# [Exercise]
Output every record below precisely as it is written.
-- -- --
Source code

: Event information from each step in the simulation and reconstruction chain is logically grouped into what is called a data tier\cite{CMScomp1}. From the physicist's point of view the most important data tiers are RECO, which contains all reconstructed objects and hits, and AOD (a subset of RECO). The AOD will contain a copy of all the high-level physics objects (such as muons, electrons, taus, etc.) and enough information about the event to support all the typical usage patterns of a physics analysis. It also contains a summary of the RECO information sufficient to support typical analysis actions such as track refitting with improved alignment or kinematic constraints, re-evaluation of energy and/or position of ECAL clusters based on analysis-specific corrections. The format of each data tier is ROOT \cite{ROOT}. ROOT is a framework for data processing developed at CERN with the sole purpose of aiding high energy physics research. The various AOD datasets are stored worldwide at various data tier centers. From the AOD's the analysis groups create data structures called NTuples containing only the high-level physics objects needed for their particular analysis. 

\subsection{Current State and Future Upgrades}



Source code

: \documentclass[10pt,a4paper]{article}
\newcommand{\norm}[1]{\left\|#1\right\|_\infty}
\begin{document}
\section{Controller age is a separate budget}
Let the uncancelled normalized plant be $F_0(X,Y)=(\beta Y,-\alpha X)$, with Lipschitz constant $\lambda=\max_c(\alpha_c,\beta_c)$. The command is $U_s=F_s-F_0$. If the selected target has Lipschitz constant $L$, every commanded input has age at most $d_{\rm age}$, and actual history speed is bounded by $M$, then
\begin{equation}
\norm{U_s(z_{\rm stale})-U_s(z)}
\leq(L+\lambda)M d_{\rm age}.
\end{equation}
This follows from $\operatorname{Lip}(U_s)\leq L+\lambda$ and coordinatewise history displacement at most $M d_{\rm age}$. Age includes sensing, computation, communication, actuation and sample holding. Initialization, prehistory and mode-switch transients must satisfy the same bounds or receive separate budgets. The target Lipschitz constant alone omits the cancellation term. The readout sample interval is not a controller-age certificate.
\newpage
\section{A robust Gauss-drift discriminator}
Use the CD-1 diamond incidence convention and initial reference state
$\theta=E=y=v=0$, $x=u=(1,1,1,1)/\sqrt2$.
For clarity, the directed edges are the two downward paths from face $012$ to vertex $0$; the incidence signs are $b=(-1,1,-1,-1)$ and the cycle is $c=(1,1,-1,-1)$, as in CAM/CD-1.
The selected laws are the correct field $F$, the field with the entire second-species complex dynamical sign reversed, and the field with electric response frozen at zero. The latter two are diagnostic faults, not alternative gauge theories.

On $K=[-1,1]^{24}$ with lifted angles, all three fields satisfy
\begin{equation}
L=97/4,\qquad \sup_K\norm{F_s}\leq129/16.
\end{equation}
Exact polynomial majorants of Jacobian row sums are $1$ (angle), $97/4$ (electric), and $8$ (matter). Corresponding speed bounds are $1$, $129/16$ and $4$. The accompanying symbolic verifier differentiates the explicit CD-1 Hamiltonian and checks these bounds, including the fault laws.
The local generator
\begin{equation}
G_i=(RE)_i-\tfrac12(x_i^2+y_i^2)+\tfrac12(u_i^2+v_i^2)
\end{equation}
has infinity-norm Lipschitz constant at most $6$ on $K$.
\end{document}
-- -- --
# [The answer]
Source code

: Event information from each step in the simulation and reconstruction chain is logically grouped into what is called a data tier\cite{CMScomp1}. From the physicist's point of view the most important data tiers are RECO, which contains all reconstructed objects and hits, and AOD (a subset of RECO). The AOD will contain a copy of all the high-level physics objects (such as muons, electrons, taus, etc.) and enough information about the event to support all the typical usage patterns of a physics analysis. It also contains a summary of the RECO information sufficient to support typical analysis actions such as track refitting with improved alignment or kinematic constraints, re-evaluation of energy and/or position of ECAL clusters based on analysis-specific corrections. The format of each data tier is ROOT \cite{ROOT}. ROOT is a framework for data processing developed at CERN with the sole purpose of aiding high energy physics research. The various AOD datasets are stored worldwide at various data tier centers. From the AOD's the analysis groups create data structures called NTuples containing only the high-level physics objects needed for their particular analysis. 

\subsection{Current State and Future Upgrades}



Source code

: \documentclass[10pt,a4paper]{article}
\newcommand{\norm}[1]{\left\|#1\right\|_\infty}
\begin{document}
\section{Controller age is a separate budget}
Let the uncancelled normalized plant be $F_0(X,Y)=(\beta Y,-\alpha X)$, with Lipschitz constant $\lambda=\max_c(\alpha_c,\beta_c)$. The command is $U_s=F_s-F_0$. If the selected target has Lipschitz constant $L$, every commanded input has age at most $d_{\rm age}$, and actual history speed is bounded by $M$, then
\begin{equation}
\norm{U_s(z_{\rm stale})-U_s(z)}
\leq(L+\lambda)M d_{\rm age}.
\end{equation}
This follows from $\operatorname{Lip}(U_s)\leq L+\lambda$ and coordinatewise history displacement at most $M d_{\rm age}$. Age includes sensing, computation, communication, actuation and sample holding. Initialization, prehistory and mode-switch transients must satisfy the same bounds or receive separate budgets. The target Lipschitz constant alone omits the cancellation term. The readout sample interval is not a controller-age certificate.
\newpage
\section{A robust Gauss-drift discriminator}
Use the CD-1 diamond incidence convention and initial reference state
$\theta=E=y=v=0$, $x=u=(1,1,1,1)/\sqrt2$.
For clarity, the directed edges are the two downward paths from face $012$ to vertex $0$; the incidence signs are $b=(-1,1,-1,-1)$ and the cycle is $c=(1,1,-1,-1)$, as in CAM/CD-1.
The selected laws are the correct field $F$, the field with the entire second-species complex dynamical sign reversed, and the field with electric response frozen at zero. The latter two are diagnostic faults, not alternative gauge theories.

On $K=[-1,1]^{24}$ with lifted angles, all three fields satisfy
\begin{equation}
L=97/4,\qquad \sup_K\norm{F_s}\leq129/16.
\end{equation}
Exact polynomial majorants of Jacobian row sums are $1$ (angle), $97/4$ (electric), and $8$ (matter). Corresponding speed bounds are $1$, $129/16$ and $4$. The accompanying symbolic verifier differentiates the explicit CD-1 Hamiltonian and checks these bounds, including the fault laws.
The local generator
\begin{equation}
G_i=(RE)_i-\tfrac12(x_i^2+y_i^2)+\tfrac12(u_i^2+v_i^2)
\end{equation}
has infinity-norm Lipschitz constant at most $6$ on $K$.
\end{document}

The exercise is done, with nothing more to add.